[Opening LISTED RECORDS section]

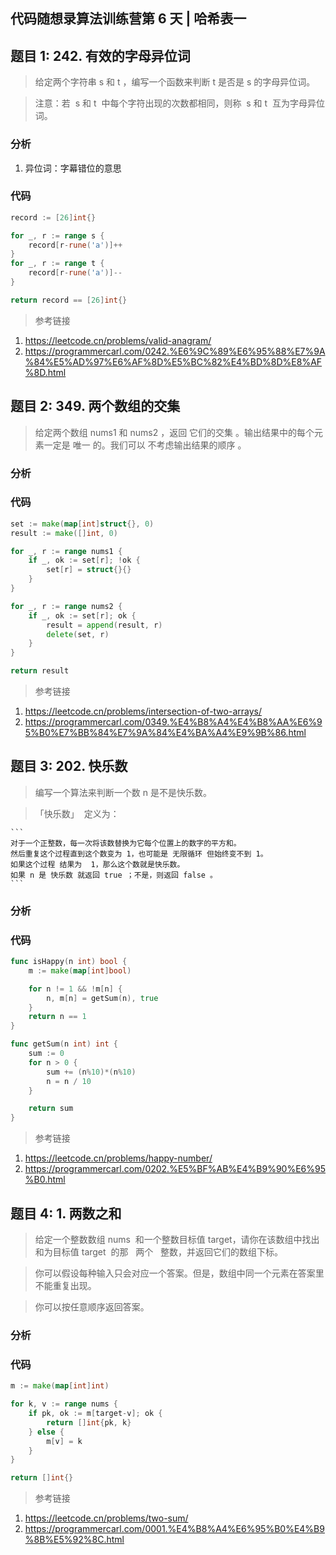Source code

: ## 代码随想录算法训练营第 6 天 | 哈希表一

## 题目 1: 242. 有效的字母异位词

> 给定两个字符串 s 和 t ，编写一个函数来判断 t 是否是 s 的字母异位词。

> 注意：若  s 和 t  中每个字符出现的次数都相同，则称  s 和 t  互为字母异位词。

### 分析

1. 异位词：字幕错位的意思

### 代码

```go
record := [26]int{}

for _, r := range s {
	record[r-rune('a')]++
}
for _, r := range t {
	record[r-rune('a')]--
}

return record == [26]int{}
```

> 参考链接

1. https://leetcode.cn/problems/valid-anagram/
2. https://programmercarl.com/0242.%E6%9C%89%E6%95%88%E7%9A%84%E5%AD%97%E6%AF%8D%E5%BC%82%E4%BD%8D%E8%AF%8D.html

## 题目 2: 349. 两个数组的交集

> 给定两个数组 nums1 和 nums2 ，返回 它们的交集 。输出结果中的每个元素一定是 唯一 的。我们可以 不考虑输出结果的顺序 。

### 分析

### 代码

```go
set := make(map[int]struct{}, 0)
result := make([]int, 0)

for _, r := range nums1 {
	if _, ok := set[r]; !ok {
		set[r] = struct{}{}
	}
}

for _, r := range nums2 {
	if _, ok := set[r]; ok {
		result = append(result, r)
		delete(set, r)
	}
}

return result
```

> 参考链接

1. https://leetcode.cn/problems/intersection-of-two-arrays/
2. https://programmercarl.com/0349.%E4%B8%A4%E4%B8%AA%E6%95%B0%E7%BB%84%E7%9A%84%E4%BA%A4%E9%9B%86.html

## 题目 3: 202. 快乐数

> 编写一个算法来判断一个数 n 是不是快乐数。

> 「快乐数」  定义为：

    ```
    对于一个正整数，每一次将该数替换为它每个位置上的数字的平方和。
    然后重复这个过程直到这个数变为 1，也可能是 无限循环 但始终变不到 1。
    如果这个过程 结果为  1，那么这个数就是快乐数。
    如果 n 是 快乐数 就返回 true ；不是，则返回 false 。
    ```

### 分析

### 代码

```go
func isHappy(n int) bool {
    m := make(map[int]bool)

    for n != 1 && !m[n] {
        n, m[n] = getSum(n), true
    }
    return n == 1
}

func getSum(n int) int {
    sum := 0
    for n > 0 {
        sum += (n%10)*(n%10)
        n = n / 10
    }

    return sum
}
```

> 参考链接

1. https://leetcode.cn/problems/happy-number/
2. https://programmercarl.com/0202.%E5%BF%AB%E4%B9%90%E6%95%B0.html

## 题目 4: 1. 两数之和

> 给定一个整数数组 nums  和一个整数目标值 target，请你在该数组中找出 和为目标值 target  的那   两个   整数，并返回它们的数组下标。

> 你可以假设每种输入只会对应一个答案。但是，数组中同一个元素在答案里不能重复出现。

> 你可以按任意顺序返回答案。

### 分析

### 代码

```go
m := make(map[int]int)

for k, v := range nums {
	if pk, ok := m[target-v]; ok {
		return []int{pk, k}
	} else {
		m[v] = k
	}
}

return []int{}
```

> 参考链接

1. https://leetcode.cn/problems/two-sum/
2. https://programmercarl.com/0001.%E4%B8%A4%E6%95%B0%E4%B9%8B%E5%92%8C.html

[Closing LISTED RECORDS section]

WHAT THE EXERCISE ASKS:
Only lines with the word "programmercarl" go in the answer. Take them all from the entries above.

RESULT:
2. https://programmercarl.com/0242.%E6%9C%89%E6%95%88%E7%9A%84%E5%AD%97%E6%AF%8D%E5%BC%82%E4%BD%8D%E8%AF%8D.html
2. https://programmercarl.com/0349.%E4%B8%A4%E4%B8%AA%E6%95%B0%E7%BB%84%E7%9A%84%E4%BA%A4%E9%9B%86.html
2. https://programmercarl.com/0202.%E5%BF%AB%E4%B9%90%E6%95%B0.html
2. https://programmercarl.com/0001.%E4%B8%A4%E6%95%B0%E4%B9%8B%E5%92%8C.html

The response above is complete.